As I was over many years visiting the annual meetings from Latin America, I had particular concerns about the implications of the CIA presence for our colleagues from the global south. Sharing the same institutional space with the CIA can be not only morally uncool but also potentially dangerous. There are various corners of the world where for a scholar to be perceived as someone associated with the CIA is risky. Blindness to these risks is, to put it gently, parochial.
The term “international” in the name of the ISA has a peculiar ambiguity. It is sometimes interpreted to imply that it is an international association, as in “International Political Science Association”. It surely has become more international in terms of membership, so this interpretation is not totally mistaken, even if partially misleading. In many ways, it also remains a national association of the United States for the study of international relations. In this sense it is more comparable to the American Political Science Association. Whatever the exact interpretation of that ambiguity, I would argue that giving the CIA a visible space in the ISA meetings is counterproductive for the international pretensions of the association.
In the debates we had some years ago, there were colleagues who defended the CIA participation with the argument of academic freedom. Sometimes I felt that in the debates, on both sides, there was some confusion between different modes of participation. My concern was not so much on whether there might be people working for the CIA in a panel or roundtable of the meeting. I felt that despite my discomfort, the academic freedom argument could be relevant in that regard. To the extent we accepted not only academic scholars but also non-academic practitioners to present papers, banning panelists from certain organizations could arguably be complicated. My main reason for concern, however, was the CIA promotional booth in the exhibit hall distributing recruitment material. I did not see how that could be justified by similar arguments of academic freedom.
To me, providing recruitment space for an organization that tortures people seemed wrong a few years ago. Now that the systematic nature of the torture has been more widely documented than before, also by a US Senate Intelligence Committee report, I would imagine that the indignity caused by the CIA presence might be felt more widely. Perhaps times have changed, especially as I could not find the name of the CIA in the next annual meeting materials available through the website. Perhaps I did not know where to search, so I contacted the ISA headquarters. Will the CIA be present in the next annual meeting to be held in New Orleans?
The e-mail response I received from the ISA headquarters on February 12, 2015 was: “From time to time, the CIA does exhibit with ISA and are going to be represented in New Orleans.
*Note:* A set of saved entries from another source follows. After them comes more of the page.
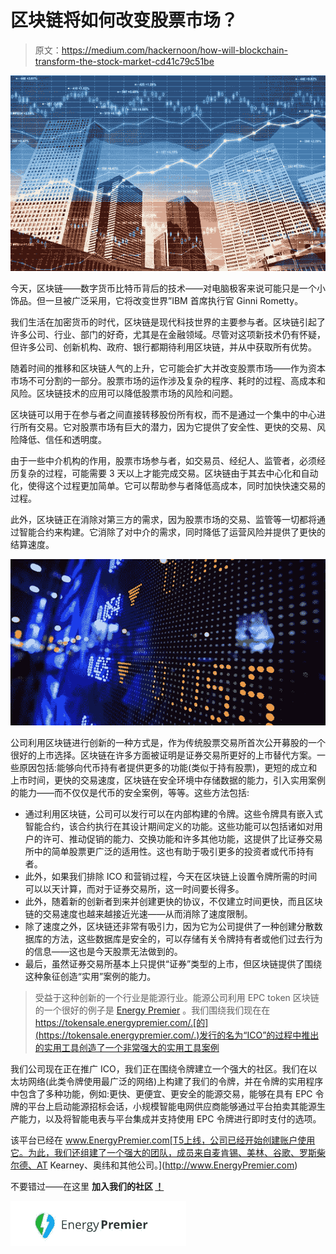 # 区块链将如何改变股票市场？

> 原文：<https://medium.com/hackernoon/how-will-blockchain-transform-the-stock-market-cd41c79c51be>

![](img/1ba3422157aac9c29a6de52a7aa23eee.png)

今天，区块链——数字货币比特币背后的技术——对电脑极客来说可能只是一个小饰品。但一旦被广泛采用，它将改变世界”IBM 首席执行官 Ginni Rometty。

我们生活在加密货币的时代，区块链是现代科技世界的主要参与者。区块链引起了许多公司、行业、部门的好奇，尤其是在金融领域。尽管对这项新技术仍有怀疑，但许多公司、创新机构、政府、银行都期待利用区块链，并从中获取所有优势。

随着时间的推移和区块链人气的上升，它可能会扩大并改变股票市场——作为资本市场不可分割的一部分。股票市场的运作涉及复杂的程序、耗时的过程、高成本和风险。区块链技术的应用可以降低股票市场的风险和问题。

区块链可以用于在参与者之间直接转移股份所有权，而不是通过一个集中的中心进行所有交易。它对股票市场有巨大的潜力，因为它提供了安全性、更快的交易、风险降低、信任和透明度。

由于一些中介机构的作用，股票市场参与者，如交易员、经纪人、监管者，必须经历复杂的过程，可能需要 3 天以上才能完成交易。区块链由于其去中心化和自动化，使得这个过程更加简单。它可以帮助参与者降低高成本，同时加快快速交易的过程。

此外，区块链正在消除对第三方的需求，因为股票市场的交易、监管等一切都将通过智能合约来构建。它消除了对中介的需求，同时降低了运营风险并提供了更快的结算速度。

![](img/9feceb2b1ed8f229b022e196d9cc048e.png)

公司利用区块链进行创新的一种方式是，作为传统股票交易所首次公开募股的一个很好的上市选择。区块链在许多方面被证明是证券交易所更好的上市替代方案。一些原因包括:能够向代币持有者提供更多的功能(类似于持有股票)，更短的成立和上市时间，更快的交易速度，区块链在安全环境中存储数据的能力，引入实用案例的能力——而不仅仅是代币的安全案例，等等。这些方法包括:

*   通过利用区块链，公司可以发行可以在内部构建的令牌。这些令牌具有嵌入式智能合约，该合约执行在其设计期间定义的功能。这些功能可以包括诸如对用户的许可、推动促销的能力、交换功能和许多其他功能，这提供了比证券交易所中的简单股票更广泛的适用性。这也有助于吸引更多的投资者或代币持有者。
*   此外，如果我们排除 ICO 和营销过程，今天在区块链上设置令牌所需的时间可以以天计算，而对于证券交易所，这一时间要长得多。
*   此外，随着新的创新者到来并创建更快的协议，不仅建立时间更快，而且区块链的交易速度也越来越接近光速——从而消除了速度限制。
*   除了速度之外，区块链还非常有吸引力，因为它为公司提供了一种创建分散数据库的方法，这些数据库是安全的，可以存储有关令牌持有者或他们过去行为的信息——这也是今天股票无法做到的。
*   最后，虽然证券交易所基本上只提供“证券”类型的上市，但区块链提供了围绕这种象征创造“实用”案例的能力。

> 受益于这种创新的一个行业是能源行业。能源公司利用 EPC token 区块链的一个很好的例子是 [Energy Premier](https://medium.com/u/e338af49a57a?source=post_page-----cd41c79c51be--------------------------------) 。我们围绕我们现在在 https://tokensale.energypremier.com/.[的](https://tokensale.energypremier.com/.)发行的名为“ICO”的过程中推出的实用工具创造了一个非常强大的实用工具案例

我们公司现在正在推广 ICO，我们正在围绕令牌建立一个强大的社区。我们在以太坊网络(此类令牌使用最广泛的网络)上构建了我们的令牌，并在令牌的实用程序中包含了多种功能，例如:更快、更便宜、更安全的能源交易，能够在具有 EPC 令牌的平台上启动能源招标会话，小规模智能电网供应商能够通过平台拍卖其能源生产能力，以及将智能电表与平台集成并支持使用 EPC 令牌进行即时支付的选项。

该平台已经在 www.EnergyPremier.com[T5上线，公司已经开始创建账户使用它。为此，我们还组建了一个强大的团队，成员来自麦肯锡、美林、谷歌、罗斯柴尔德、AT Kearney、奥纬和其他公司。](http://www.EnergyPremier.com)

不要错过——在这里 **加入我们的社区 [**！**](https://tokensale.energypremier.com/)**

![](img/b3b8ba99c83d8703e3768dd7fa3fae3d.png)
ISA does not have any policy that would prohibit them from participating at ISA. We will also have exhibits from military institutions and other government agencies.”
Writing this, I have no exact information on what kind of representation the CIA will have in the New Orleans convention. The e-mail message suggests that there might a similar promotional booth as before. We will soon find out. In any case, the questions about the CIA presence in our academic association will remain relevant also beyond New Orleans.
Whether the CIA tortures is no longer an issue. The real question is more clearly whether we want to give an agency that practices torture a visible space for self-promotion in our academic association.